/---

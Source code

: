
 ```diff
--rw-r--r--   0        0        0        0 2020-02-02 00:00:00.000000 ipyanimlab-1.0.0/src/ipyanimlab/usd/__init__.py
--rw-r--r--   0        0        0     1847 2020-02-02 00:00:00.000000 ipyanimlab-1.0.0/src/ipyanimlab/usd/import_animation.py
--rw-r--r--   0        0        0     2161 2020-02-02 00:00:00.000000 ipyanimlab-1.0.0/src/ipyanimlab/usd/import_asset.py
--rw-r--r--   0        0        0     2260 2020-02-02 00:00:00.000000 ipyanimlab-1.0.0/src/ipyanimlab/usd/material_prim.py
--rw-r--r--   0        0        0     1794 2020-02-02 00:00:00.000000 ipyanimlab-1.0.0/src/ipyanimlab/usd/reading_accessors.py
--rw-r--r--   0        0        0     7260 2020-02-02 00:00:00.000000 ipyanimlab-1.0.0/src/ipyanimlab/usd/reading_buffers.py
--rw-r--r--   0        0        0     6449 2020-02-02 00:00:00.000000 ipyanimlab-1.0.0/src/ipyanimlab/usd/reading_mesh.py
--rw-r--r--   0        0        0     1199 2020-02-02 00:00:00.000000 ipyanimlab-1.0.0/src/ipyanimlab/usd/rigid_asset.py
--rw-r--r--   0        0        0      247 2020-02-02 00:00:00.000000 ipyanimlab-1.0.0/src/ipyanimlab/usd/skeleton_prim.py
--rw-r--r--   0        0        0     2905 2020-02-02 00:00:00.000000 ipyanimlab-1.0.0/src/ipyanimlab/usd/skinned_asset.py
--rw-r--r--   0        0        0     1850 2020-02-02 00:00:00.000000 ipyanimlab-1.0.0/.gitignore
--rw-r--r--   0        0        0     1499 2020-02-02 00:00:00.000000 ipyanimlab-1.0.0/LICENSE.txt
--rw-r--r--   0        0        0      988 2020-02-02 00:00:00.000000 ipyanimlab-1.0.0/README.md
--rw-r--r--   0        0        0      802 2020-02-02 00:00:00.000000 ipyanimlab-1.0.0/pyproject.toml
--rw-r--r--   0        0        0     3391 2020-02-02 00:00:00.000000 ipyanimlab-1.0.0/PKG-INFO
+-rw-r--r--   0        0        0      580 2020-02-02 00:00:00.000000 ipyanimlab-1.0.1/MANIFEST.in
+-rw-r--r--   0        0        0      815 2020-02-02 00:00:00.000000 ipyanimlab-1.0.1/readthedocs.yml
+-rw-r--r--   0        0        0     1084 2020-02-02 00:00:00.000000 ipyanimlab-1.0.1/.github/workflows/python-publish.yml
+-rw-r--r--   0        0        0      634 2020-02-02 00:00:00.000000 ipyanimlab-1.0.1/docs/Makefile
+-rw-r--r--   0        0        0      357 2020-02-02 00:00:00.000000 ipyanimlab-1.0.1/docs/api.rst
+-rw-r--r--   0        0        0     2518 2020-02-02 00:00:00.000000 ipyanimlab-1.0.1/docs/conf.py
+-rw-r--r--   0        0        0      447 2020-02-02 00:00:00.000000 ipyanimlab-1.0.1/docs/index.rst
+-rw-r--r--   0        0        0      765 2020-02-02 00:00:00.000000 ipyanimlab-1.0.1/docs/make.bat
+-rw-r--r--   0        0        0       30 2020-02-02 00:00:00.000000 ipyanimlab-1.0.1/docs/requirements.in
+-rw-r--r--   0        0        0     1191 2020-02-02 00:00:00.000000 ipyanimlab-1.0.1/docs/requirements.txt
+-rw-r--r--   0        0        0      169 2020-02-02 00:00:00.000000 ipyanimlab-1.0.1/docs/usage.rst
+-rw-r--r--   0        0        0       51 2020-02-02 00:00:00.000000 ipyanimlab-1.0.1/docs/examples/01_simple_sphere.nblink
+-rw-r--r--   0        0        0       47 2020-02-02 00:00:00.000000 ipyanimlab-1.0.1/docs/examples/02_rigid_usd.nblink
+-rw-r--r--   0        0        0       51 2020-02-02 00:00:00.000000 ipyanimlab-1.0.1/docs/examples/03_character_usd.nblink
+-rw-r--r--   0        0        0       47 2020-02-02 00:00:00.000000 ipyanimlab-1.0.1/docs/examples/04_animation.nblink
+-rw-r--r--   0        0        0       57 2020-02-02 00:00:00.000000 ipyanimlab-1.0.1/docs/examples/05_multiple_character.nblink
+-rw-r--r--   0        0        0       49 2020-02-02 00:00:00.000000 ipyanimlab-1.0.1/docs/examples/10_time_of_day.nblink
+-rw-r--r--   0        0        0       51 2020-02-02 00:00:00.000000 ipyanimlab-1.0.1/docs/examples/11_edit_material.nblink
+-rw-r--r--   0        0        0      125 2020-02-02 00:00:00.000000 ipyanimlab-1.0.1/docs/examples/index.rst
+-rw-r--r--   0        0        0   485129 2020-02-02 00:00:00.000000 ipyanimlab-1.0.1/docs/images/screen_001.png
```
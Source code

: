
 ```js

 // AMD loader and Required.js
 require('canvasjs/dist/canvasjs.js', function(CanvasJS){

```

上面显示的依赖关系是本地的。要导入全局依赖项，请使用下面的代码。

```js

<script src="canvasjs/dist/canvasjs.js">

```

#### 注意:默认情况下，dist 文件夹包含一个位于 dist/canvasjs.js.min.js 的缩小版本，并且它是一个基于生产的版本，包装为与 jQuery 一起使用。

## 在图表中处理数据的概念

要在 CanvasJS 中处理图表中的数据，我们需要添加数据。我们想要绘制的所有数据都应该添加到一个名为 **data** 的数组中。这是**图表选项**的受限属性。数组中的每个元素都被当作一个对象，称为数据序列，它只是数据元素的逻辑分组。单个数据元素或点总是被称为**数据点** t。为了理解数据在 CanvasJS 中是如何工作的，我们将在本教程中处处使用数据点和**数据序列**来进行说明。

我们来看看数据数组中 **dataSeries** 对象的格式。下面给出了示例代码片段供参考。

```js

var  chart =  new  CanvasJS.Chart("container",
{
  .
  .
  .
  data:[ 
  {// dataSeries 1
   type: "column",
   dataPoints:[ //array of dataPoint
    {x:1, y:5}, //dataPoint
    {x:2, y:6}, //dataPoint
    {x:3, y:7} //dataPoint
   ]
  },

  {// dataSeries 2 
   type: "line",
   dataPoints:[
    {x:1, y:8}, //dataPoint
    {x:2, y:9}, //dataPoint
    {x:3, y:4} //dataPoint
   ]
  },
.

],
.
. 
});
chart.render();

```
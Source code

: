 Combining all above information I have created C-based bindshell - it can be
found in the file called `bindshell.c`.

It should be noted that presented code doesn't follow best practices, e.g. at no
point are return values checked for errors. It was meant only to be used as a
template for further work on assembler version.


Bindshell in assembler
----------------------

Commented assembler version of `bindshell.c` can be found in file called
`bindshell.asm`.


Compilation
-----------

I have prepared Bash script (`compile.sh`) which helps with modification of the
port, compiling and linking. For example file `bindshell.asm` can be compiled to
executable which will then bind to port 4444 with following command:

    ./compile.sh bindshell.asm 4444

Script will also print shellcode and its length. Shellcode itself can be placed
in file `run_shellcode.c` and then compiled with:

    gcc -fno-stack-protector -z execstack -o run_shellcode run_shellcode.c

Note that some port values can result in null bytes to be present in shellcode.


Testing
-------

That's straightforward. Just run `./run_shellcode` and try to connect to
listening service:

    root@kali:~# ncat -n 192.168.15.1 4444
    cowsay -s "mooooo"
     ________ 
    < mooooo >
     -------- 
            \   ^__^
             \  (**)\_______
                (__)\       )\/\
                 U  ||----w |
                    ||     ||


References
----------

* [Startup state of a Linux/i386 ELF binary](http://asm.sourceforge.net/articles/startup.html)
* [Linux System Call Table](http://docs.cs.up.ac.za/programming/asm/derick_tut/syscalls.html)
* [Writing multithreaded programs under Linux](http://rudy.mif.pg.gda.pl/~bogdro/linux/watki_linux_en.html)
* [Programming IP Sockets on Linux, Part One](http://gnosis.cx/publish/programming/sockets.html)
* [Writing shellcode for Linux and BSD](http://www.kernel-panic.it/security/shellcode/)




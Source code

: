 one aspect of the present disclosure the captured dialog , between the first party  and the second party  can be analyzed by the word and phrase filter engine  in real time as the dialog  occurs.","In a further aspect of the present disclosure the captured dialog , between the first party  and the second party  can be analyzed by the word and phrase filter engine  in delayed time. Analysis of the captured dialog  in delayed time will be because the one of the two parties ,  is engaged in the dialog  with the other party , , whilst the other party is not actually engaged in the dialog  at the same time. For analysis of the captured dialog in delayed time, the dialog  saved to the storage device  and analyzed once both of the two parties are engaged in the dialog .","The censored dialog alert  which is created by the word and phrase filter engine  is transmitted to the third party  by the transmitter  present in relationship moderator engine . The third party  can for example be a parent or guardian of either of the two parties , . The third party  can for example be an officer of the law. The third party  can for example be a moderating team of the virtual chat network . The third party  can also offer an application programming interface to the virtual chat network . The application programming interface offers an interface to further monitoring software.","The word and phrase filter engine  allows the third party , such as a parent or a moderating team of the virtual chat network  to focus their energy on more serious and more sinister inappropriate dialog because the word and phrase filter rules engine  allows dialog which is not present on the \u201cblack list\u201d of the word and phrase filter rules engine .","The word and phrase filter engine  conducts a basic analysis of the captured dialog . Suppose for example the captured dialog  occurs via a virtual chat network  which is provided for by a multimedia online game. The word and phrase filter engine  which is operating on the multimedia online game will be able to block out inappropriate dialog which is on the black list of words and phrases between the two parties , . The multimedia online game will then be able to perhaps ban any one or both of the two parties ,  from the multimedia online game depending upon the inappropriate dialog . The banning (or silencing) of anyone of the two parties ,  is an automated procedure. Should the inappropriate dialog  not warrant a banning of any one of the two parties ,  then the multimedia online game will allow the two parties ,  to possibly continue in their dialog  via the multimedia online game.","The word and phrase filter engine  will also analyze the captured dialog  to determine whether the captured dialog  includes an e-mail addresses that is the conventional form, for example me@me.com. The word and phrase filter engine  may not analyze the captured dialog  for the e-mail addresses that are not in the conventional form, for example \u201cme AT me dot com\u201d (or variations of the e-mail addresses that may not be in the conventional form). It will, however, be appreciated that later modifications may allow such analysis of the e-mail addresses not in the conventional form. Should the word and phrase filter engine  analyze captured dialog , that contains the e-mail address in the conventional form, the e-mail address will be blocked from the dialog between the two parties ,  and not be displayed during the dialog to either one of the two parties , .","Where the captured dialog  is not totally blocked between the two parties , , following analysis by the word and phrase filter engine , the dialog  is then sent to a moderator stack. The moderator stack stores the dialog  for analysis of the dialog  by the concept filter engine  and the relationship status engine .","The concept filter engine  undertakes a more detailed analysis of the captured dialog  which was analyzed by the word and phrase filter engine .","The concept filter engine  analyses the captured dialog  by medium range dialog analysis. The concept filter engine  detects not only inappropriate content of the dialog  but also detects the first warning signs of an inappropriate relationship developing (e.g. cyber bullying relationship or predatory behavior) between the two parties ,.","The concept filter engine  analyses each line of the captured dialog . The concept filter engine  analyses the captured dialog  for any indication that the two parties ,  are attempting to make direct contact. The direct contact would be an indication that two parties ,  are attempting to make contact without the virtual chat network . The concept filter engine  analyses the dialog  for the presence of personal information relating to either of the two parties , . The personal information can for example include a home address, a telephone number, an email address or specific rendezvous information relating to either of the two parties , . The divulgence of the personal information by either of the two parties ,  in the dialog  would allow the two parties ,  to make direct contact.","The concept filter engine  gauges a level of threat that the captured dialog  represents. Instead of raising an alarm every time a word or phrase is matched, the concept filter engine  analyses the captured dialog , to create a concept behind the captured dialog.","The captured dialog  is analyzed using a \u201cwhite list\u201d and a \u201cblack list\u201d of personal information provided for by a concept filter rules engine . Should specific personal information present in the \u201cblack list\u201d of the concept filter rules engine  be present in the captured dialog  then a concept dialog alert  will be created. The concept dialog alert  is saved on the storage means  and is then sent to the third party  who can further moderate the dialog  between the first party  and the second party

\---

Aim of the task: Look through the entries above; find each line with the word "called" and copy it.

Task output:
found in the file called `bindshell.c`.
Commented assembler version of `bindshell.c` can be found in file called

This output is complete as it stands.